In the past, I’ve always been mildly amused when people have asked me, curiously, how I manage to speak so much in public without straining my voice. I mean, I’m usually just chatting about Brahms, not commentating the Grand National. Often (but not always) I have a microphone. If I don’t – and frankly, even if I do – I use my voice in a way that seems to project fairly effectively, and doesn’t involve straining or pain. I have a fairly loud voice anyway, when I make an effort. I mean, I have quite a big head (literally, rather than metaphorically, I’d like to think – buying hats is a bit of a nightmare). Maybe that gives me extra resonance or something.
But after two nights of trying to hold normal conversations in bars which didn’t seem excessively noisy, I begin to see why people ask me this question. And what strikes me is not, in fact, the volume at which I was speaking – it’s the volume of ambient noise that I was prepared to judge as ‘not too loud’.
It’s amazing how quickly we get used to noise.

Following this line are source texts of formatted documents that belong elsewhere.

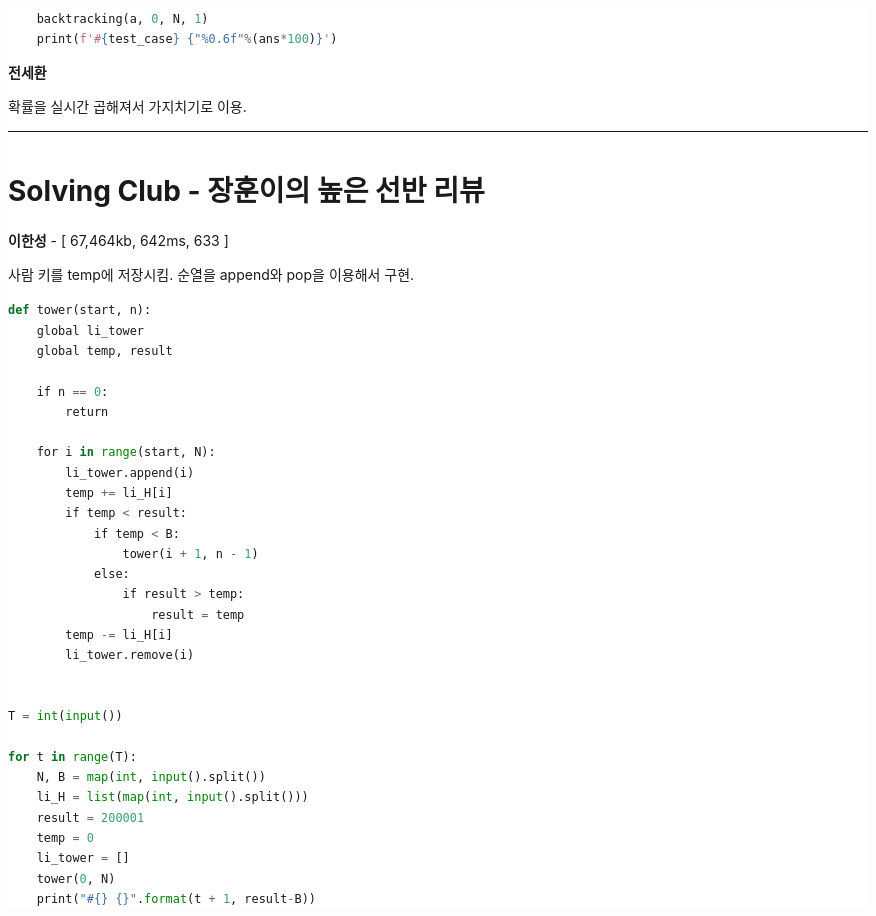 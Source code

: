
 ```python
    backtracking(a, 0, N, 1)
    print(f'#{test_case} {"%0.6f"%(ans*100)}')
```



**전세환**

확률을 실시간 곱해져서 가지치기로 이용.



---

# Solving Club - 장훈이의 높은 선반 리뷰

**이한성** - [ 67,464kb, 642ms, 633 ]

사람 키를 temp에 저장시킴. 순열을 append와 pop을 이용해서 구현.



```python
def tower(start, n):
    global li_tower
    global temp, result
 
    if n == 0:
        return
 
    for i in range(start, N):
        li_tower.append(i)
        temp += li_H[i]
        if temp < result:
            if temp < B:
                tower(i + 1, n - 1)
            else:
                if result > temp:
                    result = temp
        temp -= li_H[i]
        li_tower.remove(i)
 
 
T = int(input())
 
for t in range(T):
    N, B = map(int, input().split())
    li_H = list(map(int, input().split()))
    result = 200001
    temp = 0
    li_tower = []
    tower(0, N)
    print("#{} {}".format(t + 1, result-B))
```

When I first moved to London in 2006, I had a bedroom with a single-glazed bay window overlooking a one-way road which formed the main northerly route for all ambulances leaving the A&E Department of a nearby hospital. Within three weeks, I completely ceased to notice the frequent squeal of sirens unless I was actually sitting in the window on the phone to someone. When I moved to a quieter part of town, for the first few nights the silence freaked me out – and then I adjusted and it was no problem again. I’m sure we can all think of examples like this of passing, regular sounds that become part of our everyday aural landscape, those sounds we simply ignore automatically because they are familiar.
Then there are the added sounds, not the traffic or ticking clock or clanking pipes, but the sounds that are put there for a reason. Like music in shops. Music in restaurants. Music in the supermarket (thank heavens only at Christmas in my local, although if that many renditions of Rockin’ Around the Christmas Tree drives me as potty as it does, I’m amazed the staff don’t all need sectioning by the end of December). Music in the shopping centre, which clashes with music in the supermarket. Music in the cafe which used to have no music, or where the music seems suddenly rather louder than you remember. Music in pubs which is gradually cranked up over the course of the evening as the lights are slowly dimmed.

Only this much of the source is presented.